After creating a number of short features, they finally win a major grant with their first full length film, which happens to be semi-autobiographical for Mel. It seems that only good times are ahead of them but just like any combination of personal and professional relationship, bumps do occur in their path towards future success that threaten to divide them, perhaps for good.
Having a lifelong interest in art of animation, this story does sound compelling and adding on the unique challenges facing women in any artistic endeavor had me putting a check in the plus column when I saw this on my local library shelf. If nothing else, a book like this should highlight that old saying about judging covers in a smartly vivid spotlight:
The other library find I picked up,Force of Nature by Jane Harper, could fit into my FrightFall readathon line-up.

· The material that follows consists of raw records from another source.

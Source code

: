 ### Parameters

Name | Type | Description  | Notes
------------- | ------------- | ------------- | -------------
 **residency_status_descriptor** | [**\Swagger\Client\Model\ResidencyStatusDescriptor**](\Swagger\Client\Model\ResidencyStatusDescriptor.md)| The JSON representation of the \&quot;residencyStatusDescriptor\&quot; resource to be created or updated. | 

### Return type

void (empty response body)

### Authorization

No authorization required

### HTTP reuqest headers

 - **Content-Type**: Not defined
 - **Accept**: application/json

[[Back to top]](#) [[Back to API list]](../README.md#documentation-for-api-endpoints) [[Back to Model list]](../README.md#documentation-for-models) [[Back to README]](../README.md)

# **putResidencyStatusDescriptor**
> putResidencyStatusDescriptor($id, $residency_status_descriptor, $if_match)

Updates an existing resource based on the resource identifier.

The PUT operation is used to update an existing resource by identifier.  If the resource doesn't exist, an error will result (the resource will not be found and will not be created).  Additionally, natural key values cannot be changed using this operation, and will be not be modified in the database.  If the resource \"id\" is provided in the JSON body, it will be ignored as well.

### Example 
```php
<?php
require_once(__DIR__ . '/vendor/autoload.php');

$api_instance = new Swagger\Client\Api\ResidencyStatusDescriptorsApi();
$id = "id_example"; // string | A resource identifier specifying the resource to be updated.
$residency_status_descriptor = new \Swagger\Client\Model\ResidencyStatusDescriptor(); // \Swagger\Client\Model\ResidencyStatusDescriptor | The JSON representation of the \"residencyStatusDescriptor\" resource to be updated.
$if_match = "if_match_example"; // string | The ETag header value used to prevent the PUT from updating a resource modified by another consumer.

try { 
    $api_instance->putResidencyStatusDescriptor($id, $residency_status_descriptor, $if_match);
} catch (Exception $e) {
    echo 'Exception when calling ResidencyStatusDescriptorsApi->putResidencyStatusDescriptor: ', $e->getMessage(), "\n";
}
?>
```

It's a thriller set in Australia where a woman named Alice Russell has gone missing in the wilderness during a corporate retreat.
Alice's disappearance is complicated for two reasons-one, the area in question was once the hunting ground of a serial killer who is long dead but perhaps someone may be carrying out his gruesome legacy and two, Alice was working with financial investigators to uncover the company's shady business dealings.
One of those investigators is Aaron Falk, who is recovering from his last case and has a spark of memory about the long ago killings in that neck of the woods. However, as he and his partner Carmen Cooper discover, there are numerous suspects among Alice's colleagues when it comes to her vanishing. Can Falk find Alice in time or at least track down the person who did her in?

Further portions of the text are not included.